*BRIEF:*
Your answer should be every line of the entries that has the string "rayOrigin" in it.

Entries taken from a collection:
----------------------------------------
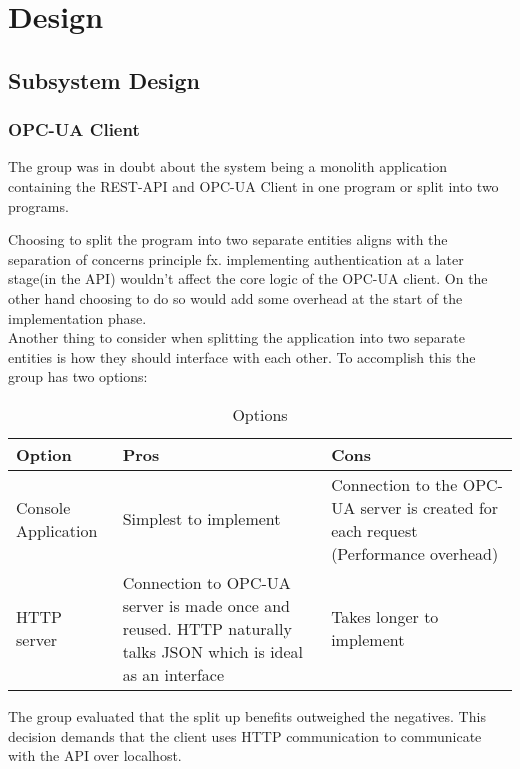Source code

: \section{Design}
\subsection{Subsystem Design}
\subsubsection{OPC-UA Client}
The group was in doubt about the system being a monolith application containing 
the REST-API and OPC-UA Client in one program or split into two programs.

Choosing to split the program into two separate entities aligns with the 
separation of concerns principle fx. implementing authentication at a later 
stage(in the API) wouldn't affect the core logic of the OPC-UA client. On the 
other hand choosing to do so would add some overhead at the start of the 
implementation phase. \\

Another thing to consider when splitting the application into two separate 
entities is how they should interface with each other. To accomplish this the 
group has two options: 

\begin{table}[ht]
    \begin{tabularx}{\textwidth}{|>{\RaggedRight}X|>{\RaggedRight}X|>{\RaggedRight}X|}
        \hline
        \textbf{Option} & \textbf{Pros} & \textbf{Cons} \\
        \hline
        Console Application & Simplest to implement & Connection to the OPC-UA 
        server is created for each request (Performance overhead)\\
        \hline
        HTTP server & Connection to OPC-UA server is made once and reused. HTTP
        naturally talks JSON which is ideal as an interface & Takes longer to 
        implement \\
        \hline
    \end{tabularx}
    \caption{Options}
    \label{someLabel}
\end{table}

The group evaluated that the split up benefits outweighed the negatives. This 
decision demands that the client uses HTTP communication to communicate with the
API over localhost. 

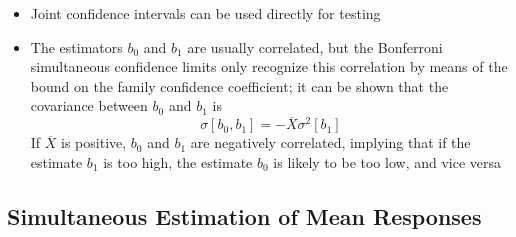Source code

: \begin{itemize}
\item Joint confidence intervals can be used directly for testing
\item The estimators $b_0$ and $b_1$ are usually correlated, but the Bonferroni simultaneous confidence limits only recognize this correlation by means of the bound on the family confidence coefficient; it can be shown that the covariance between $b_0$ and $b_1$ is $$ \sigma[b_0, b_1] = -\overline{X}\sigma^2[b_1] $$ 
If $\overline{X}$ is positive, $b_0$ and $b_1$ are negatively correlated, implying that if the estimate $b_1$ is too high, the estimate $b_0$ is likely to be too low, and vice versa 
\end{itemize} 

\subsection{Simultaneous Estimation of Mean Responses}
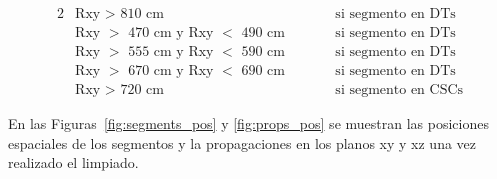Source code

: \begin{alignat*}{2}
& \text{Rxy $>$ 810 cm}                  \quad \quad && \text{si segmento en DTs} \\
& \text{Rxy $>$ 470 cm y Rxy $<$ 490 cm} \quad \quad && \text{si segmento en DTs} \\
& \text{Rxy $>$ 555 cm y Rxy $<$ 590 cm} \quad \quad && \text{si segmento en DTs} \\
& \text{Rxy $>$ 670 cm y Rxy $<$ 690 cm} \quad \quad && \text{si segmento en DTs} \\
& \text{Rxy $>$ 720 cm}                  \quad \quad && \text{si segmento en CSCs}
\end{alignat*}


En las Figuras~\ref{fig:segments_pos} y \ref{fig:props_pos} se muestran las posiciones espaciales de los segmentos y la propagaciones en los planos xy y xz una vez realizado el limpiado. \\


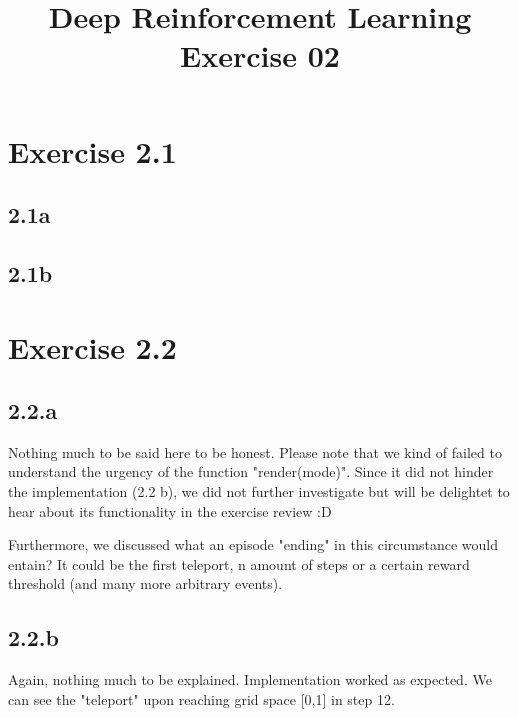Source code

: \documentclass{article} %
\begin{document}
	
	\title{Deep Reinforcement Learning Exercise 02}
	\maketitle
	
	\section{Exercise 2.1}
	\subsection{2.1a}
	
	\subsection{2.1b}
	
	
	
	\section{Exercise 2.2}
	\subsection{2.2.a}
	Nothing much to be said here to be honest. Please note that we kind of failed to understand the urgency of the function "render(mode)". Since it did not hinder the implementation (2.2 b), we did not further investigate but will be delightet to hear about its functionality in the exercise review :D 
	
	Furthermore, we discussed what an episode "ending" in this circumstance would entain? It could be the first teleport, n amount of steps or a certain reward threshold (and many more arbitrary events).
	
	\subsection{2.2.b}
	Again, nothing much to be explained. Implementation worked as expected. We can see the "teleport" upon reaching grid space [0,1] in step 12. 
	
\end{document}

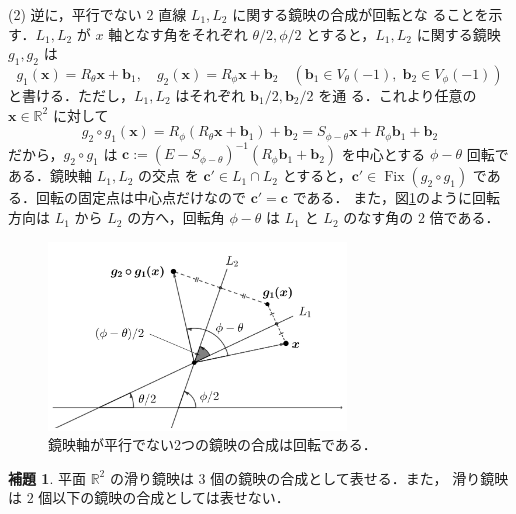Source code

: \documentclass[11pt, uplatex, dvipdfmx, titlepage]{jsarticle}
\makeatletter
\DeclareMathOperator{\Fix}{Fix}
\renewenvironment{proof}[1][\proofname]{\par
  \pushQED{\qed}%
  \normalfont \topsep6\p@\@plus6\p@\relax
  \trivlist
  \item[\hskip\labelsep
         \bfseries
    {#1}]\ignorespaces
}{%
  \popQED\endtrivlist\@endpefalse
}
\theoremstyle{definition}
\newtheorem{lemma}{補題}[section]
\renewcommand{\proofname}{\textbf{証明}}
\makeatother
\begin{document}
\begin{proof}
  \noindent
  (2) 逆に，平行でない $2$ 直線 $L_1, L_2$ に関する鏡映の合成が回転とな
  ることを示す．$L_1, L_2$ が $x$ 軸となす角をそれぞれ $\theta/2,
  \phi/2$ とすると，$L_1, L_2$ に関する鏡映 $g_1, g_2$ は
  \[
    g_1(\bm{x}) = R_{\theta} \bm{x} + \bm{b}_1, \quad g_2(\bm{x}) = R_{\phi}\bm{x} + \bm{b}_2 \quad
    \left(\bm{b}_1 \in V_{\theta}(-1), \; \bm{b}_2 \in V_{\phi}(-1) \right)
  \]
  と書ける．ただし，$L_1, L_2$ はそれぞれ $\bm{b}_1/2, \bm{b}_2/2$ を通
  る．これより任意の $\bm{x} \in \mathbb{R}^2$ に対して
  \[
    g_2 \circ g_1(\bm{x}) = R_{\phi}( R_{\theta}\bm{x}+\bm{b}_1) + \bm{b}_2
    = S_{\phi-\theta} \bm{x} + R_{\phi}\bm{b}_1 +\bm{b}_2
  \]
  だから，$g_2 \circ
  g_1$ は
  $\bm{c}:=(E-S_{\phi-\theta})^{-1}\left(R_{\phi}\bm{b}_1+\bm{b}_2\right)$
  を中心とする $\phi-\theta$ 回転である．鏡映軸 $L_1, L_2$ の交点
  を $\bm{c}' \in L_1 \cap L_2$ とすると，$\bm{c}' \in \Fix(g_2 \circ
  g_1)$ である．回転の固定点は中心点だけなので $\bm{c}'=\bm{c}$ である．
  また，図\ref{fig:rotation2refgen}のように回転方向は $L_1$ から $L_2$
  の方へ，回転角 $\phi-\theta$ は $L_1$ と $L_2$ のなす角の $2$ 倍である．
  \begin{figure}[h]
    \centering
    \includegraphics[height=5cm]{pictures/rotation2refgen.pdf}   
    \caption{鏡映軸が平行でない2つの鏡映の合成は回転である．}
    \label{fig:rotation2refgen}
  \end{figure}
\end{proof}


\begin{lemma}\label{lem:glide2ref}
  平面 $\mathbb{R}^2$ の滑り鏡映は $3$ 個の鏡映の合成として表せる．また，
  滑り鏡映は $2$ 個以下の鏡映の合成としては表せない．
\end{lemma}
  
\end{document}
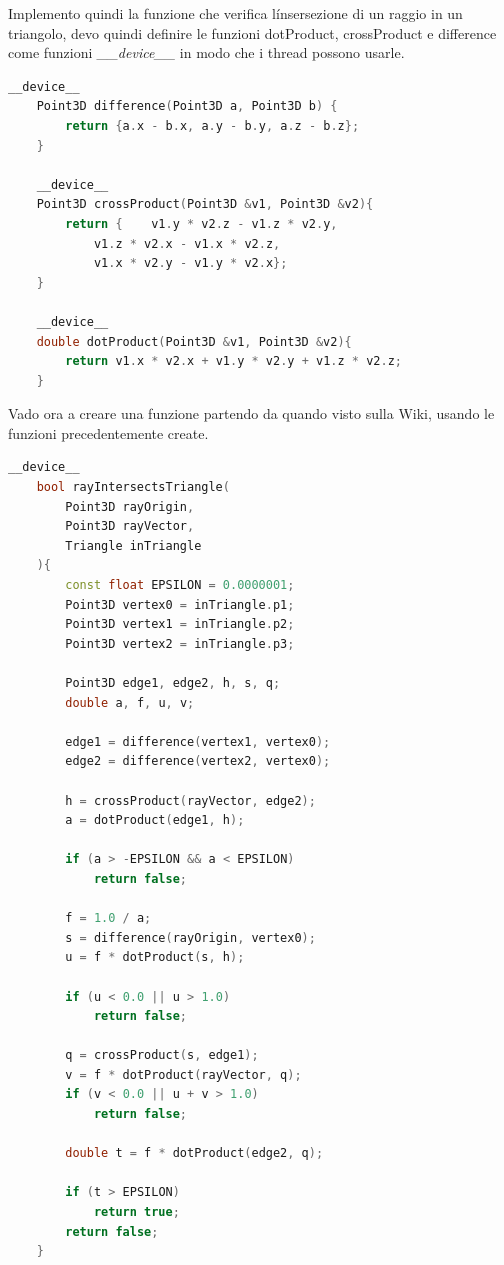 \documentclass[a4paper]{article}
\begin{document}
Implemento quindi la funzione che verifica l\'insersezione di un raggio in un triangolo, devo quindi definire le funzioni dotProduct, crossProduct e difference come funzioni \emph{\_\_device\_\_} in modo che i thread possono usarle.

\begin{lstlisting}[language=c++]
    __device__ 
    Point3D difference(Point3D a, Point3D b) {
        return {a.x - b.x, a.y - b.y, a.z - b.z};
    }

    __device__ 
    Point3D crossProduct(Point3D &v1, Point3D &v2){
        return {    v1.y * v2.z - v1.z * v2.y, 
            v1.z * v2.x - v1.x * v2.z,
            v1.x * v2.y - v1.y * v2.x};
    }

    __device__ 
    double dotProduct(Point3D &v1, Point3D &v2){
        return v1.x * v2.x + v1.y * v2.y + v1.z * v2.z;
    }
\end{lstlisting}

\newpage

Vado ora a creare una funzione partendo da quando visto sulla Wiki, usando le funzioni precedentemente create.

\begin{lstlisting}[language=c++]
    __device__ 
    bool rayIntersectsTriangle(
        Point3D rayOrigin, 
        Point3D rayVector,
        Triangle inTriangle
    ){
        const float EPSILON = 0.0000001;
        Point3D vertex0 = inTriangle.p1;
        Point3D vertex1 = inTriangle.p2;
        Point3D vertex2 = inTriangle.p3;

        Point3D edge1, edge2, h, s, q;
        double a, f, u, v;

        edge1 = difference(vertex1, vertex0);
        edge2 = difference(vertex2, vertex0);

        h = crossProduct(rayVector, edge2);
        a = dotProduct(edge1, h);

        if (a > -EPSILON && a < EPSILON)
            return false;

        f = 1.0 / a;
        s = difference(rayOrigin, vertex0);
        u = f * dotProduct(s, h);

        if (u < 0.0 || u > 1.0)
            return false;

        q = crossProduct(s, edge1);
        v = f * dotProduct(rayVector, q);
        if (v < 0.0 || u + v > 1.0)
            return false;

        double t = f * dotProduct(edge2, q);

        if (t > EPSILON)
            return true;
        return false;
    }
\end{lstlisting}
\end{document}
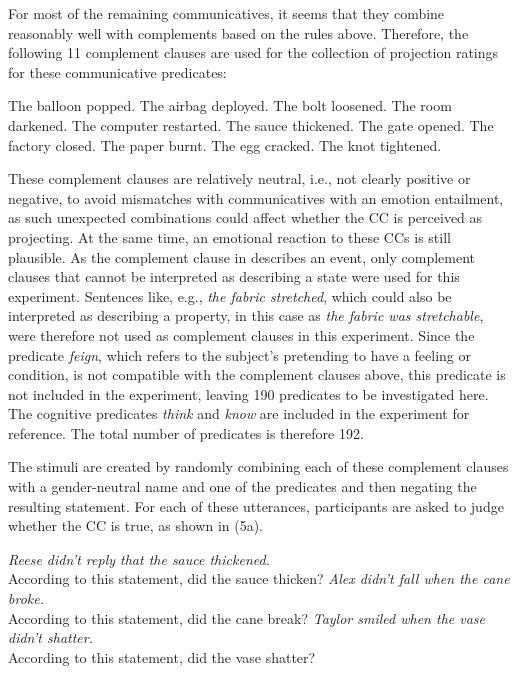 \documentclass[11pt,fleqn]{article}
\newcommand{\6}{\mbox{$[\hspace*{-.6mm}[$}}
\newcommand{\9}{\mbox{$]\hspace*{-.6mm}]$}}
\begin{document}
For most of the remaining communicatives, it seems that they combine reasonably well with complements based on the rules above. Therefore, the following 11 complement clauses are used for the collection of projection ratings for these communicative predicates:
\begin{exe}
	\ex
	\begin{xlist}
		\ex The balloon popped.
		\ex The airbag deployed.
		\ex The bolt loosened.
		\ex The room darkened.
		\ex The computer restarted.
		\ex The sauce thickened.
		\ex The gate opened.
		\ex The factory closed.
		\ex The paper burnt.
		\ex The egg cracked.
		\ex The knot tightened.
	\end{xlist}
\end{exe}

These complement clauses are relatively neutral, i.e., not clearly positive or negative, to avoid mismatches with communicatives with an emotion entailment, as such unexpected combinations could affect whether the CC is perceived as projecting. At the same time, an emotional reaction to these CCs is still plausible. As the complement clause in \cite{white-rawlins-nels2018} describes an event, only complement clauses that cannot be interpreted as describing a state were used for this experiment. Sentences like, e.g., \emph{the fabric stretched}, which could also be interpreted as describing a property, in this case as \emph{the fabric was stretchable}, were therefore not used as complement clauses in this experiment. Since the predicate \emph{feign}, which refers to the subject's pretending to have a feeling or condition, is not compatible with the complement clauses above, this predicate is not included in the experiment, leaving 190 predicates to be investigated here. The cognitive predicates \emph{think} and \emph{know} are included in the experiment for reference. The total number of predicates is therefore 192.

The stimuli are created by randomly combining each of these complement clauses with a gender-neutral name and one of the predicates and then negating the resulting statement. For each of these utterances, participants are asked to judge whether the CC is true, as shown in (5a). 

\begin{exe}
	\ex
	\begin{xlist}
		\ex \emph{Reese didn't reply that the sauce thickened.} \\
		According to this statement, did the sauce thicken?
		\ex \emph{Alex didn't fall when the cane broke.} \\
		According to this statement, did the cane break?
		\ex \emph{Taylor smiled when the vase didn't shatter.} \\
		According to this statement, did the vase shatter?
	\end{xlist}
\end{exe}
\end{document}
----------------------------------------
*TASK RESPONSE:*
        Point3D rayOrigin, 
        s = difference(rayOrigin, vertex0);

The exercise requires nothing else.